Next antisemitic police action against the Jews came courtesy of congresswoman Ilhan Omar, one of the 3 stars of the earlier mentioned squad. The other 2 are of course Rashida Talib, and Alexandria Ocasio Cortez. This one was a part of a package of antisemitic concepts and attitudes. It starts with her infamous “it’s all about the Benjamines” remark regarding AIPAC. This was criticized and denounced as an antisemitic trope because it raised the age-old antisemitic motive associating Jews with money and control. It suggested that a group of people, whose common denominators are been Jewish, and wishing to have good relation between the USA and the Jewish state, are motivated by greed and manipulating politicians by greed.

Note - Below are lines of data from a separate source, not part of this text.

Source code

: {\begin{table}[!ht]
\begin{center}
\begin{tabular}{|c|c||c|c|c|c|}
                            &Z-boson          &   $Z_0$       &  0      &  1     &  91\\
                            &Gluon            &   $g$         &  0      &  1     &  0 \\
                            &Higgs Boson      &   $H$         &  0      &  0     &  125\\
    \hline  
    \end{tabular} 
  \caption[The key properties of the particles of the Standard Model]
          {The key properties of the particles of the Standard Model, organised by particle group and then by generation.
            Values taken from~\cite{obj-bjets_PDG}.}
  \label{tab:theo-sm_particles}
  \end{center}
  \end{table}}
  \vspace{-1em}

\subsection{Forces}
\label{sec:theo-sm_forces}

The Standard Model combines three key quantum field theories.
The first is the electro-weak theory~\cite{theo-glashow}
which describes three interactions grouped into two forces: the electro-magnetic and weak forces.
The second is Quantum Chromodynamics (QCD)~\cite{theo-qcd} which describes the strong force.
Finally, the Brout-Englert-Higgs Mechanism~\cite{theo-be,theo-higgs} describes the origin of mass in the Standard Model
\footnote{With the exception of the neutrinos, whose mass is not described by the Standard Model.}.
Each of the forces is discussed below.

In doing so it denied the existence of common values, common interest, and the legitimacy of other opinions in politics. It is also a double standard. Because it is taken for granted that all immigrant communities in the USA are allowed to desire good relations between their home country, and their countries of origin. But when it comes to Jews, not only it is not okay, but is solely associated with the worse stereotypes of Jews, greed and power. But it is more than just a trope and a double standard. Describing people as so greedy that they refer to their money bills on a first name basis is cartoonish. And describing Jewish “greed” with cartoons is a known tradition of the worse forms of antisemitism. It is a dehumanizing language.

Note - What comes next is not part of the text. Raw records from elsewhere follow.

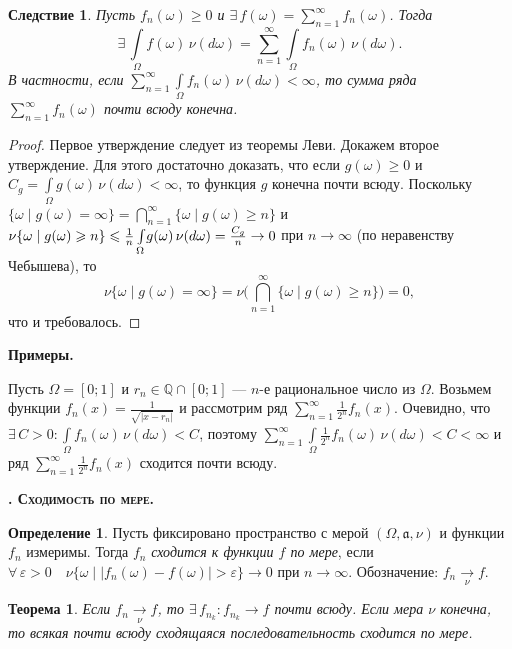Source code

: \documentclass[12pt,titlepage]{article}
\newcounter{tema}
\renewcommand{\thetema}{\arabic{tema}}
\newcommand*{\tema}[1]{\vspace{10pt}
\begin{center}{\textbf{\refstepcounter{tema}
\textsc{\thetema. #1.}}}\vspace{7pt}
\end{center}}
\newcommand{\prim}{\vspace{5pt}\noindent\textbf{Примеры.}}
\newtheorem{theorem}{Теорема}[tema]
\newtheorem{sled}{Следствие}[tema]
\theoremstyle{definition}
\newtheorem{defen}{Определение}[tema]
\newcommand*{\p}[1]{#1\nobreak\discretionary{}{\hbox{$\mathsurround=0pt #1$}}{}}
\begin{document}
\begin{sled}
Пусть $f_n(\omega)\geqslant 0$ и $\exists\,
f(\omega)=\sum\limits_{n=1}^\infty f_n(\omega)$. Тогда
$$\exists\,\int\limits_\Omega\!
f(\omega)\,\nu(d\omega)=\sum\limits_{n=1}^\infty
\int\limits_\Omega\! f_n(\omega)\,\nu(d\omega).$$ В частности, если
$\sum\limits_{n=1}^\infty \int\limits_\Omega\!
f_n(\omega)\,\nu(d\omega)<\infty$, то сумма ряда
$\sum\limits_{n=1}^\infty f_n(\omega)$ почти всюду конечна.
\end{sled}

\begin{proof}
Первое утверждение следует из теоремы Леви. Докажем второе
утверждение. Для этого достаточно доказать, что если
$g(\omega)\geqslant 0$ и $C_g=\int\limits_\Omega\!
g(\omega)\,\nu(d\omega)<\infty$, то функция $g$ конечна почти всюду.
Поскольку $\{\omega\mid
g(\omega)=\infty\}=\bigcap\limits_{n=1}^\infty \{\omega\mid
g(\omega)\geqslant n\}$ и $\nu\{\omega\mid g(\omega)\geqslant
n\}\p\leqslant\frac 1 n\int\limits_\Omega\!
g(\omega)\,\nu(d\omega)=\frac{C_g}{n}\to 0$ при $n\to\infty$ (по
неравенству Чебышева), то
$$\nu\{\omega\mid g(\omega)=\infty\}=\nu\Big(\bigcap\limits_{n=1}^\infty
\{\omega\mid g(\omega)\geqslant n\}\Big)=0,$$ что и требовалось.
\end{proof}

\prim

Пусть $\Omega=[0;1]$ и $r_n\in\mathbb{Q}\cap[0;1]$ --- $n$-е
рациональное число из $\Omega$. Возьмем функции
$f_n(x)=\frac{1}{\sqrt{|x-r_n|}}$ и рассмотрим ряд
$\sum\limits_{n=1}^\infty \frac{1}{2^n} f_n(x)$. Очевидно, что
$\exists\, C>0: \int\limits_\Omega\! f_n(\omega)\,\nu(d\omega)<C$,
поэтому $\sum\limits_{n=1}^\infty \int\limits_\Omega\!
\frac{1}{2^n}f_n(\omega)\,\nu(d\omega)<C<\infty$ и ряд
$\sum\limits_{n=1}^\infty \frac{1}{2^n} f_n(x)$ сходится почти
всюду.

\tema{Сходимость по мере}

\begin{defen}
Пусть фиксировано пространство с мерой $(\Omega, \mathfrak{a},\nu)$
и функции $f_n$ измеримы. Тогда $f_n$ \emph{сходится к функции $f$
по мере}, если $\forall\, \varepsilon>0\quad \nu\{\omega\mid
|f_n(\omega)-f(\omega)|>\varepsilon\}\to 0$ при $n\to\infty$.
Обозначение: $f_n\mathop{\to}\limits_\nu f$.
\end{defen}

\begin{theorem}
Если $f_n\mathop{\to}\limits_\nu f$, то $\exists\, f_{n_k}:
f_{n_k}\to f$ почти всюду. Если мера $\nu$ конечна, то всякая почти
всюду сходящаяся последовательность сходится по мере.
\end{theorem}
\end{document}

For those who remember this affair from 5 years ago, she did apologize. But that was not the end of it. Afterwards, in a town hall meeting available on youtube, she introduced a problematic world view. She stated that mentioning the suffering of Jews, prevents mentioning the suffering of Palestinians. This is nonsense, because there is no reason that the mentioning of the suffering of one community will come at expense of mentioning the suffering of another community. It also false since descriptions and discussions of Palestinian suffering existed in Jewish spaces in both Israel, USA, and Europe for many decades. It was so effective it founded and motivated political movements that championed the two-state solution, in both Israel and the USA. These movements argued that it will provide security for Israel and will end Palestinian suffering. She was erasing the peace camp.

Next, she said, “What I am fearful is that, because Rashida and I are Muslim, that a lot of our Jewish colleague, a lot of our constituents (she mentioned her Jewish constituency earlier, b.t.), a lot of our allies go to thinking that everything we say about Israel, to be antisemitic because we are Muslim. And so, to me it is something becomes designed to end the debate.” This is a variation of a recognized form of left-wing antisemitism called ‘The Livingstone formulation.’ Named after former mayor of London Ken Livingstone, 2000-2008. It was identified and defined by British sociologist Dr. David Hirsh of Goldsmith University of London, in 2010. It described an institutionalized behavior, especially in the British Labor party under Jeremy Corbin. In this behavior, whenever Jews complained about antisemitism, they were immediately accused of been a part of a conspiracy to remove Jeremy Corbin from his leadership position. This is done without even trying to listen before passing judgement. It was a form of police action. Here, in this quote, Ilhan Omar gives ill intention motives for those accusing her and Rashida Talib of antisemitism. Those alleged motives are racism towards Muslims and attempting to shut down the debate. In doing so, she, like any other practitioner of the Livingstone formulation, ostracizes the complainer through this false labeling. And that is a punishment. This is policing. If antisemitism and racism are factors in the Israeli/Palestinian conflict, and they are, exposing them and clearing them away, will help solving it. Ilhan Omar and the rest of the squad are doing the opposite, denying a discussion about it.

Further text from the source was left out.